Stored data entries:
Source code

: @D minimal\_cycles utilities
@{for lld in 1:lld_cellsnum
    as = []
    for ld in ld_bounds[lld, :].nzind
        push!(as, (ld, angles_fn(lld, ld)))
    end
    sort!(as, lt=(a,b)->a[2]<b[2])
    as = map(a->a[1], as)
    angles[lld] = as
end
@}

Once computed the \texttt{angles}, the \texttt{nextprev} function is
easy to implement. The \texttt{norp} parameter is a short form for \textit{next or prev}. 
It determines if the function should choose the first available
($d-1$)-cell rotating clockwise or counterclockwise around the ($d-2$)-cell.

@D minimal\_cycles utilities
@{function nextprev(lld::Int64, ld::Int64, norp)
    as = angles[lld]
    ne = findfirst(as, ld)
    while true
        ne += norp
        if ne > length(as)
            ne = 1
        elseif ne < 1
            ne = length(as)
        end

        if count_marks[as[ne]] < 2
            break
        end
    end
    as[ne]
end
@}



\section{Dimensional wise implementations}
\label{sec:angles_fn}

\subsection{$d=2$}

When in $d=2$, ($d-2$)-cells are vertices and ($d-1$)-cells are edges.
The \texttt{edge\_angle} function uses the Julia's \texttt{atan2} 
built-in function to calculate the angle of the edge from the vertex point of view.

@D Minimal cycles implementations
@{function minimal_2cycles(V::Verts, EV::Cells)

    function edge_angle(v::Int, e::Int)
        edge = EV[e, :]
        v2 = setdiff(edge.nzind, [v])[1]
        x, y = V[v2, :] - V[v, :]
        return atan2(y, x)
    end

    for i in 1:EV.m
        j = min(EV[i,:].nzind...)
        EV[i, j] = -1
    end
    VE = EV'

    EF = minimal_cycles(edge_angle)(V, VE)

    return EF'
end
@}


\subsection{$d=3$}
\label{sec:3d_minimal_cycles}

Work required:
Out of the preceding entries, pull each line that contains the word "function".

Problem solution:
Once computed the \texttt{angles}, the \texttt{nextprev} function is
It determines if the function should choose the first available
@{function nextprev(lld::Int64, ld::Int64, norp)
The \texttt{edge\_angle} function uses the Julia's \texttt{atan2} 
built-in function to calculate the angle of the edge from the vertex point of view.
@{function minimal_2cycles(V::Verts, EV::Cells)
    function edge_angle(v::Int, e::Int)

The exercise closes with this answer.